As an educator and trainer, Nikoleta is dedicated to serving youth in her hometown of Patras, Greece. During the day, Nikoleta is a physical education teacher at Primary School 24, and after school, she’s a swim coach for Special Olympics Hellas.
Until recently, Nikoleta’s two roles as a teacher and Special Olympics coach were separated from each other. Like many countries around the world, most students with intellectual disabilities (ID) in Greece are enrolled in different schools than those without ID. As someone who works with young people both with and without ID, Nikoleta recognized the divide between her pupils of different abilities.
When Special Olympics Hellas informed Nikoleta about Play Unified: Learn Unified, she realized the potential it had to bridge the barriers between youth of different abilities in her community. Nikoleta convinced her school to join the project as a Unified School, which brings together young people with and without ID through sport and educational activities.
As a Unified School, Nikoleta and her colleagues have partnered with teachers and students from two nearby special education schools. Students at these three schools play together and visit each other’s classrooms. Even though they are neighbors, for many of the students, participating in Unified Schools was their first time interacting with one another.
Some of these visitors to Primary 24 are Special Olympics Hellas athletes that Nikoleta trains in swimming. She says it’s rewarding to see how they are embraced by her primary school students. “Several times, my athletes have visited and shared information about their life and experiences,” she says. “We all play together and when the game is over, all the students are flooded with beautiful experiences and emotions,” Nikoleta adds.
Since becoming a Unified School, students at Primary 24 (with the assistance of Nikoleta) have spread awareness about inclusion and ID. Through whole school “challenges,” they come up with creative activities that promote Special Olympics Hellas.
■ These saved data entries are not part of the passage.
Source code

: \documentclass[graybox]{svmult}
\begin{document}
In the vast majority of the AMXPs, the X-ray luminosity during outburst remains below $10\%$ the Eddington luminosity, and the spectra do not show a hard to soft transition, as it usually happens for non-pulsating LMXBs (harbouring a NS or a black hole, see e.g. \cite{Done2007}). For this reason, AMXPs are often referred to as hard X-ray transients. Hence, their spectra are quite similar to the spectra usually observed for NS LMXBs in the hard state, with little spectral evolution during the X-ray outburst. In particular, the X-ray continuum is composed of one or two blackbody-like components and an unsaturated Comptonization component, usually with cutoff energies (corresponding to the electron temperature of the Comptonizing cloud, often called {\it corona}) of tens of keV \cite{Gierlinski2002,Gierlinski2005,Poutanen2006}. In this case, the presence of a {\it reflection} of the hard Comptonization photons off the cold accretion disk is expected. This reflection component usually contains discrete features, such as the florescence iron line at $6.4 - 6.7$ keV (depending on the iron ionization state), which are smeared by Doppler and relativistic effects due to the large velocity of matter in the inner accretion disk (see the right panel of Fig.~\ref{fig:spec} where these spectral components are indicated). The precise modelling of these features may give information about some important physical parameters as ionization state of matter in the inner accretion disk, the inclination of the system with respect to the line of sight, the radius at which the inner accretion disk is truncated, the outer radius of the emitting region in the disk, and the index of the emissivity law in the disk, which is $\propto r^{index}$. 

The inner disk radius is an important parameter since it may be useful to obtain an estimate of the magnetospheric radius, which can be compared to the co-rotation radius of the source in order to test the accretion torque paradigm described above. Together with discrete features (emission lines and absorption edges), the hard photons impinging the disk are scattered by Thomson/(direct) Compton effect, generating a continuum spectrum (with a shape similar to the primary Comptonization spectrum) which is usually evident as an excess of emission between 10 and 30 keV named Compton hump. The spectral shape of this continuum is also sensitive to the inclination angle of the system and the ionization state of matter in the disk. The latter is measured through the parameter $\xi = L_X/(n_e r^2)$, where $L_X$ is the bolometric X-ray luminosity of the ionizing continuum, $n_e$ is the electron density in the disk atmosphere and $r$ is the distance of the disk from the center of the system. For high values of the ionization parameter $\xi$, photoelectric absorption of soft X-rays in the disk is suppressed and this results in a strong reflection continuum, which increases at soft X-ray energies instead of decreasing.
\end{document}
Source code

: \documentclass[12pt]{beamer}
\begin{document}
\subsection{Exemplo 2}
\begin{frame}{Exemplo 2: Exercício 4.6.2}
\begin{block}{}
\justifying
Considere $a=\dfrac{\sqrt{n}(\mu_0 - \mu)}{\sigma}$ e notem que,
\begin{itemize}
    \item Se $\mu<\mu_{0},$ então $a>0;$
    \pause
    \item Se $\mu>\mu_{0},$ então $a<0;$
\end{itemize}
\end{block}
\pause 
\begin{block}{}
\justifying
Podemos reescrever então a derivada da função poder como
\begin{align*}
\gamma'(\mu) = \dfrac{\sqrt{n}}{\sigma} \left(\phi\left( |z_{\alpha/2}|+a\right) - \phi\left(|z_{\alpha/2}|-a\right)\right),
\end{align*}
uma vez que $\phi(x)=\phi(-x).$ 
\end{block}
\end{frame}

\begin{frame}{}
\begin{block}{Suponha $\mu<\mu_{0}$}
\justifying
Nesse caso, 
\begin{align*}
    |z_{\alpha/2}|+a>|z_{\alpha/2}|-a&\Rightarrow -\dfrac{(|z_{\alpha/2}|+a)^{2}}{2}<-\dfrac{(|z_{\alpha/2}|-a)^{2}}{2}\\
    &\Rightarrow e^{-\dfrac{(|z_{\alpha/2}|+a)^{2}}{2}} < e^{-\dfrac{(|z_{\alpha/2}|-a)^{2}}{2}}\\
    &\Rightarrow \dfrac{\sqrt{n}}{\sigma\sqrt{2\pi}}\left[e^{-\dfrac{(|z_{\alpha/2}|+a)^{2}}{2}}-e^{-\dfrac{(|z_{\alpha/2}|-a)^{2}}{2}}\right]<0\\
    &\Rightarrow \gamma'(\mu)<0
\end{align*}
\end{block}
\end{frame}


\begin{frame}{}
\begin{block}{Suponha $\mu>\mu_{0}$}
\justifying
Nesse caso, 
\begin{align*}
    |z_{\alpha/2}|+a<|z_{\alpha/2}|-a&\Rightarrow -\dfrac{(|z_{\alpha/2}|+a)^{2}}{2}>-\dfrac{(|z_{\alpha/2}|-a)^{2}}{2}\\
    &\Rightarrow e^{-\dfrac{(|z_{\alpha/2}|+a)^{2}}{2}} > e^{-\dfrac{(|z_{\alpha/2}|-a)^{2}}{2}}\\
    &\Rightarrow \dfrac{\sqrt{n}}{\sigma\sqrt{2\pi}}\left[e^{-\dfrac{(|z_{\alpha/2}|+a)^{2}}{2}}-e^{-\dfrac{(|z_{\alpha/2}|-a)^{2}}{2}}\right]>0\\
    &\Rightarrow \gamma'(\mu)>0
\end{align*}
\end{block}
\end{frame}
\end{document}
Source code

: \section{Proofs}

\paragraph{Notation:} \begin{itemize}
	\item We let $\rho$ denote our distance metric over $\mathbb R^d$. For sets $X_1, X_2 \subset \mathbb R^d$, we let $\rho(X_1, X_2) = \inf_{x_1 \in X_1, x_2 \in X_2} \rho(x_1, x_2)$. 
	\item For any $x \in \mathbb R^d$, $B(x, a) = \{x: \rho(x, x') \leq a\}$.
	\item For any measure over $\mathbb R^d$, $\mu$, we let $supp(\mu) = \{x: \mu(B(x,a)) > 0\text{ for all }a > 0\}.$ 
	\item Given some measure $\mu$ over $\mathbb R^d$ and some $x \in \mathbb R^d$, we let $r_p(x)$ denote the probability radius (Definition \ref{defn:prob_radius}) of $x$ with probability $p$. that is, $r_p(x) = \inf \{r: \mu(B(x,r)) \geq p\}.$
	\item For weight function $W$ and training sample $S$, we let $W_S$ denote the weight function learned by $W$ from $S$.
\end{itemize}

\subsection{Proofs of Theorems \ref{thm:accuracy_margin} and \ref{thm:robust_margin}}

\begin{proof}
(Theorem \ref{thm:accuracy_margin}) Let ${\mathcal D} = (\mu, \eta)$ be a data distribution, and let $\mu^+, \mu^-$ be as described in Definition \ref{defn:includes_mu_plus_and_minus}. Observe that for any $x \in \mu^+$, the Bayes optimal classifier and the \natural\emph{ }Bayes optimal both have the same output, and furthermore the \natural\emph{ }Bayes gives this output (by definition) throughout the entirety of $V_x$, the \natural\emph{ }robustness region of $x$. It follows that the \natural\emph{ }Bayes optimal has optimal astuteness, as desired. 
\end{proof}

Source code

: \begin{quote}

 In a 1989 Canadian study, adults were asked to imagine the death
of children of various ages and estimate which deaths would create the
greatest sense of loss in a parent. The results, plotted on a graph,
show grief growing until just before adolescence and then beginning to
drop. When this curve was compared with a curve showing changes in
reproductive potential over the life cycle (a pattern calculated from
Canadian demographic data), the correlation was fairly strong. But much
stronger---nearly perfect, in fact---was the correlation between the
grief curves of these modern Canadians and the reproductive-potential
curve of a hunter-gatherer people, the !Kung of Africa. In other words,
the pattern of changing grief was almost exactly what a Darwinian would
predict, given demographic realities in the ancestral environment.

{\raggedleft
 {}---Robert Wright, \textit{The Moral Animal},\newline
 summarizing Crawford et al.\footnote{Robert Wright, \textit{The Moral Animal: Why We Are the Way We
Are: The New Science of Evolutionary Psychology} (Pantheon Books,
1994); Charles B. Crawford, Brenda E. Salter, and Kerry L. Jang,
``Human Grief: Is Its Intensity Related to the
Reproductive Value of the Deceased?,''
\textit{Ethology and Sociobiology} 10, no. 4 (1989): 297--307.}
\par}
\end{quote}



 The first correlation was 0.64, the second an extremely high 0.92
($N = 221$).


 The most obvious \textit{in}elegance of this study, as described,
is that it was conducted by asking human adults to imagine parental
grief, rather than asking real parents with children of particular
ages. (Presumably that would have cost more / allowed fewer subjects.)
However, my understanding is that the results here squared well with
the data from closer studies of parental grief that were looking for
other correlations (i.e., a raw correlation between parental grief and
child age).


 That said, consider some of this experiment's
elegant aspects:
These challenges have included making large-scale pictograms of the Special Olympics logo, organizing Unified bocce matches and decorating Special Olympics Hellas banners for national and international competitions.
As a Unified School, students at Primary 24 have embraced learning more about Special Olympics and befriending people with ID. Adriana and Peter, two of Nikoleta’s fifth grade students, believe that participating in Play Unified: Learn Unified has improved their lives. “I was very nervous to go to a special education school at first, but I’m so happy that I played [with the students], says Adriana. “My parents say it’s good for me to meet new friends and understand that we are all different, but we are all people,” she adds.
Peter says that participating in Special Olympics has helped with bullying at school. “In the past, [our class] used to be fighting when we play games,” Peter says. “Now, we are more kind and polite among each other, and we don’t argue over unimportant things,” he adds.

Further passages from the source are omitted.